DUBLIN — Cooper Industries plc (NYSE: CBE) today reported income from continuing operations of $156 million for the first quarter of fiscal year 2011, an increase of $37 million, or 31%, from $119 million in the same period last year. Earnings per share from continuing operations improved $0.23 per share, or 33%, to $0.93 compared to earnings per share from continuing operations of $0.70 for the same period a year ago. During the first quarter of 2011 Cooper recognized discrete tax items which improved reported results by $9.7 million, or $0.06 per share.

Total revenue, excluding Tools, increased $196 million, or 18%, to $1.28 billion for the first quarter of 2011 from revenues of $1.08 billion in the first quarter of the prior year. This resulted from record core revenue growth of 16%, excluding Tools, and was driven by double digit core revenue growth in nearly all divisions. Currency translation increased reported revenues by 0.5% and acquisitions added 1.5% compared to the prior year. Total Electrical Segments operating profit margin improved to 16.0% for the first quarter of 2011 from 15.7% in the same period last year.

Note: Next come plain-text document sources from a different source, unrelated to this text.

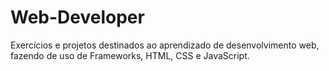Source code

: # Web-Developer

Exercícios e projetos destinados ao aprendizado de desenvolvimento web, fazendo de uso de Frameworks, HTML, CSS e JavaScript.
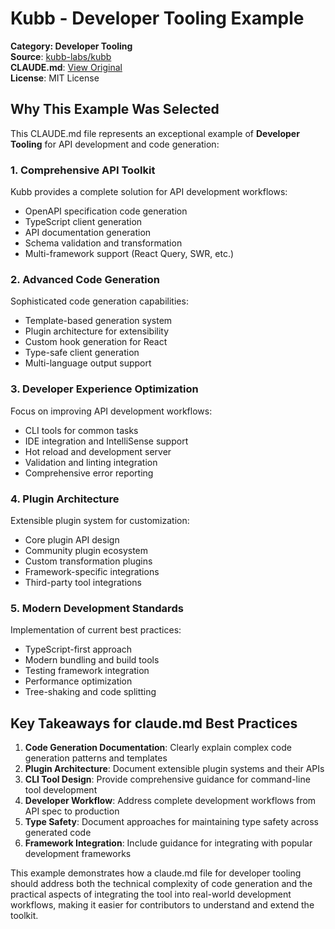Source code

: # Kubb - Developer Tooling Example

**Category: Developer Tooling**  
**Source**: [kubb-labs/kubb](https://github.com/kubb-labs/kubb)  
**CLAUDE.md**: [View Original](https://github.com/kubb-labs/kubb/blob/main/docs/knowledge-base/claude.md)  
**License**: MIT License

## Why This Example Was Selected

This CLAUDE.md file represents an exceptional example of **Developer Tooling** for API development and code generation:

### 1. **Comprehensive API Toolkit**
Kubb provides a complete solution for API development workflows:
- OpenAPI specification code generation
- TypeScript client generation
- API documentation generation
- Schema validation and transformation
- Multi-framework support (React Query, SWR, etc.)

### 2. **Advanced Code Generation**
Sophisticated code generation capabilities:
- Template-based generation system
- Plugin architecture for extensibility
- Custom hook generation for React
- Type-safe client generation
- Multi-language output support

### 3. **Developer Experience Optimization**
Focus on improving API development workflows:
- CLI tools for common tasks
- IDE integration and IntelliSense support
- Hot reload and development server
- Validation and linting integration
- Comprehensive error reporting

### 4. **Plugin Architecture**
Extensible plugin system for customization:
- Core plugin API design
- Community plugin ecosystem
- Custom transformation plugins
- Framework-specific integrations
- Third-party tool integrations

### 5. **Modern Development Standards**
Implementation of current best practices:
- TypeScript-first approach
- Modern bundling and build tools
- Testing framework integration
- Performance optimization
- Tree-shaking and code splitting

## Key Takeaways for claude.md Best Practices

1. **Code Generation Documentation**: Clearly explain complex code generation patterns and templates
2. **Plugin Architecture**: Document extensible plugin systems and their APIs
3. **CLI Tool Design**: Provide comprehensive guidance for command-line tool development
4. **Developer Workflow**: Address complete development workflows from API spec to production
5. **Type Safety**: Document approaches for maintaining type safety across generated code
6. **Framework Integration**: Include guidance for integrating with popular development frameworks

This example demonstrates how a claude.md file for developer tooling should address both the technical complexity of code generation and the practical aspects of integrating the tool into real-world development workflows, making it easier for contributors to understand and extend the toolkit.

“We are very pleased to report record earnings and core revenue growth for the combined Electrical Segments. This is the second consecutive quarter where Cooper has reported record core growth as the utility markets snapped back sharply, our industrial markets remained strong, and demand for energy-efficient technologies such as LED lighting gained additional momentum. During the quarter we invested in new product development and global initiatives which, although moderating incremental margins, should result in continued future growth opportunities. As expected, commodity cost pressures were not fully offset by pricing actions taken during the first quarter but we expect to see this reverse as we move through the balance of 2011,” said Cooper Industries' Chairman and Chief Executive Officer Kirk S. Hachigian.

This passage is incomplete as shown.